Marx pode, então, ser entendido como desenvolvimento que se dá a partir de três correntes da Reforma protestante: a luterana que legou Hegel, a calvinista que legou Ricardo e a economia clássica, e a huguenote que criou o jacobinismo. A estas fontes originais, Gramsci bebeu da tradição cultural italiana, principalmente de Maquiavel, e também de Croce que deu continuidade ao historicismo alemão.
Dessa forma, para Gramsci, a Reforma foi não somente uma reforma ao nível da economia, filosofia e política, mas também uma revolução cultural, no sentido de que procurou forjar uma nova humanidade. Para Gramsci a consciência religiosa cristã, que se traduziu em revolução cultural no século 16, teve um caráter de suma importância na construção do pensamento contemporâneo. Ou, nas suas palavras, a partir do rústico intelectual da Reforma, e está falando de Lutero, passando pela filosofia clássica alemã e pelo vasto movimento cultural nasceu o mundo moderno.
Podemos dizer que Gramsci, no que se refere ao cristianismo, faz uma ponte entre Émile Durkheim e Max Weber. Durkheim considera a religião a partir da idéia de vínculo social. A religião constituiria uma comunidade moral na os adeptos comungam um mesmo ideal. A palavra chave aí é solidariedade. E a solidariedade leva a uma memória coletiva, que organiza lembranças, ritualiza a crença. Os estudos de Durkheim sobre as sociedades têm o intuito de dar rumo a sua análise na qual a divisão do trabalho foi anteriormente sua preocupação central. Mais tarde, o diálogo com a antropologia será privilegiado e o universo da religião será pensado como consciência coletiva, abordagem que ele estende ao entendimento da nação, enquanto todo no qual os indivíduos partilham a mesma memória coletiva.

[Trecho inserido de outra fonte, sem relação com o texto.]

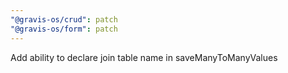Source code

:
 ```yaml
---
"@gravis-os/crud": patch
"@gravis-os/form": patch
---
```


Add ability to declare join table name in saveManyToManyValues
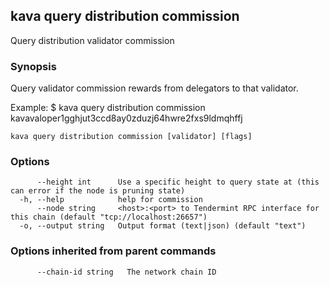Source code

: <!--
title: commission
-->
## kava query distribution commission

Query distribution validator commission

### Synopsis

Query validator commission rewards from delegators to that validator.

Example:
$ kava query distribution commission kavavaloper1gghjut3ccd8ay0zduzj64hwre2fxs9ldmqhffj

```
kava query distribution commission [validator] [flags]
```

### Options

```
      --height int      Use a specific height to query state at (this can error if the node is pruning state)
  -h, --help            help for commission
      --node string     <host>:<port> to Tendermint RPC interface for this chain (default "tcp://localhost:26657")
  -o, --output string   Output format (text|json) (default "text")
```

### Options inherited from parent commands

```
      --chain-id string   The network chain ID
```

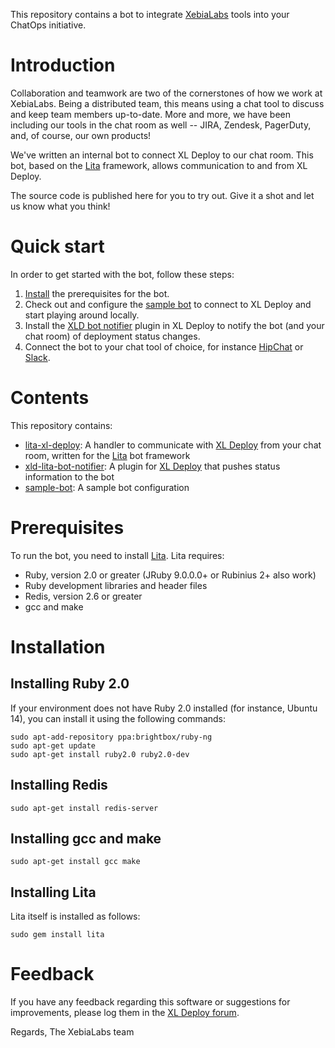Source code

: This repository contains a bot to integrate [XebiaLabs](https://www.xebialabs.com) tools into your ChatOps initiative.

# Introduction

Collaboration and teamwork are two of the cornerstones of how we work at XebiaLabs. Being a distributed team, this means using a chat tool to discuss and keep team members up-to-date. More and more, we have been including our tools in the chat room as well -- JIRA, Zendesk, PagerDuty, and, of course, our own products!

We've written an internal bot to connect XL Deploy to our chat room. This bot, based on the [Lita](http://www.lita.io) framework, allows communication to and from XL Deploy.

The source code is published here for you to try out. Give it a shot and let us know what you think!

# Quick start

In order to get started with the bot, follow these steps:

1. [Install](README.md#installation) the prerequisites for the bot.
2. Check out and configure the [sample bot](sample-bot) to connect to XL Deploy and start playing around locally.
3. Install the [XLD bot notifier](xld-lita-bot-notifier) plugin in XL Deploy to notify the bot (and your chat room) of deployment status changes.
4. Connect the bot to your chat tool of choice, for instance [HipChat](sample-bot/README.md#connecting-to-hipchat) or [Slack](sample-bot/README.md#connecting-to-slack).

# Contents

This repository contains:

* [lita-xl-deploy](lita-xl-deploy): A handler to communicate with [XL Deploy](https://www.xebialabs.com/products/xl-deploy) from your chat room, written for the [Lita](http://www.lita.io) bot framework
* [xld-lita-bot-notifier](xld-lita-bot-notifier): A plugin for [XL Deploy](https://www.xebialabs.com/products/xl-deploy) that pushes status information to the bot
* [sample-bot](sample-bot): A sample bot configuration

# Prerequisites

To run the bot, you need to install [Lita](https://docs.lita.io/getting-started/). Lita requires:

* Ruby, version 2.0 or greater (JRuby 9.0.0.0+ or Rubinius 2+ also work)
* Ruby development libraries and header files
* Redis, version 2.6 or greater
* gcc and make

# Installation

## Installing Ruby 2.0

If your environment does not have Ruby 2.0 installed (for instance, Ubuntu 14), you can install it using the following commands:

```
sudo apt-add-repository ppa:brightbox/ruby-ng
sudo apt-get update
sudo apt-get install ruby2.0 ruby2.0-dev
```

## Installing Redis

```
sudo apt-get install redis-server
```

## Installing gcc and make

```
sudo apt-get install gcc make
```

## Installing Lita

Lita itself is installed as follows:

```
sudo gem install lita
```

# Feedback

If you have any feedback regarding this software or suggestions for improvements, please log them in the [XL Deploy forum](https://support.xebialabs.com/hc/en-us/community/topics/200267485-XL-Deploy).

Regards,
The XebiaLabs team
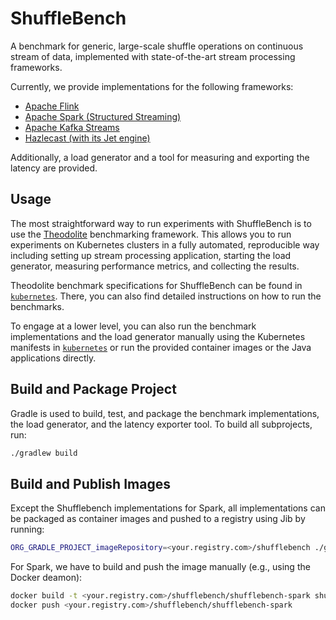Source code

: # ShuffleBench

A benchmark for generic, large-scale shuffle operations on continuous stream of data, implemented with state-of-the-art stream processing frameworks.

Currently, we provide implementations for the following frameworks:

* [Apache Flink](https://flink.apache.org/)
* [Apache Spark (Structured Streaming)](https://spark.apache.org/)
* [Apache Kafka Streams](https://kafka.apache.org/documentation/streams/)
* [Hazlecast (with its Jet engine)](https://hazelcast.com/)

Additionally, a load generator and a tool for measuring and exporting the latency are provided.

## Usage

The most straightforward way to run experiments with ShuffleBench is to use the [Theodolite](https://www.theodolite.rocks/) benchmarking framework.
This allows you to run experiments on Kubernetes clusters in a fully automated, reproducible way including setting up stream processing application, starting the load generator, measuring performance metrics, and collecting the results.

Theodolite benchmark specifications for ShuffleBench can be found in [`kubernetes`](kubernetes). There, you can also find detailed instructions on how to run the benchmarks.

To engage at a lower level, you can also run the benchmark implementations and the load generator manually using the Kubernetes manifests in [`kubernetes`](kubernetes) or run the provided container images or the Java applications directly.

## Build and Package Project

Gradle is used to build, test, and package the benchmark implementations, the load generator, and the latency exporter tool.
To build all subprojects, run:

```sh
./gradlew build
```

## Build and Publish Images

Except the Shufflebench implementations for Spark, all implementations can be packaged as container images and pushed to a registry using Jib by running:

```sh
ORG_GRADLE_PROJECT_imageRepository=<your.registry.com>/shufflebench ./gradlew jib
```

For Spark, we have to build and push the image manually (e.g., using the Docker deamon):

```sh
docker build -t <your.registry.com>/shufflebench/shufflebench-spark shuffle-spark/
docker push <your.registry.com>/shufflebench/shufflebench-spark
```
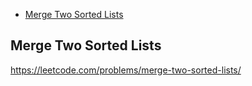 + [Merge Two Sorted Lists](#merge-two-sorted-lists)

## Merge Two Sorted Lists

https://leetcode.com/problems/merge-two-sorted-lists/

```python

```
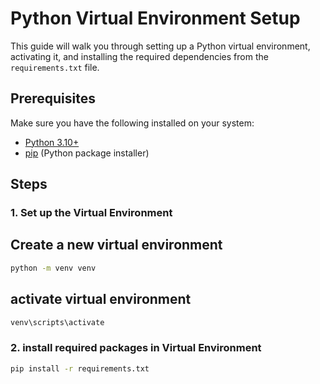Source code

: # Python Virtual Environment Setup

This guide will walk you through setting up a Python virtual environment, activating it, and installing the required dependencies from the `requirements.txt` file.

## Prerequisites

Make sure you have the following installed on your system:

- [Python 3.10+](https://www.python.org/downloads/)
- [pip](https://pip.pypa.io/en/stable/) (Python package installer)

## Steps

### 1. Set up the Virtual Environment

## Create a new virtual environment

```bash
python -m venv venv
```
## activate virtual environment

```bash
venv\scripts\activate
```

### 2. install required packages in Virtual Environment

```bash
pip install -r requirements.txt
```
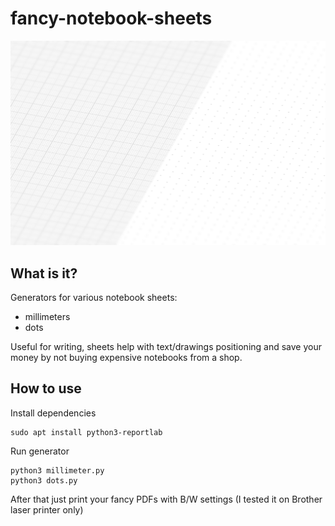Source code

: # fancy-notebook-sheets
![Poster](/assets/preview.png)
## What is it?
Generators for various notebook sheets:
* millimeters
* dots

Useful for writing, sheets help with text/drawings positioning and save your money by not buying expensive notebooks from a shop.
## How to use
Install dependencies
```
sudo apt install python3-reportlab
```
Run generator
```
python3 millimeter.py
python3 dots.py
```
After that just print your fancy PDFs with B/W settings (I tested it on Brother laser printer only)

Weber trabalha em sentido diferente. O cristianismo é instituição, é igreja, que atua como empresa de salvação das almas. É necessário, então, conhecer os meandros de sua doutrina, a organização de seu clero e a disputa entre visões e interesses distintos no quadro das crenças religiosas. Daí a atenção que dá ao pensamento divergente, as rupturas no interior de uma mesma ordem ideológica, e sua política com o poder de Estado.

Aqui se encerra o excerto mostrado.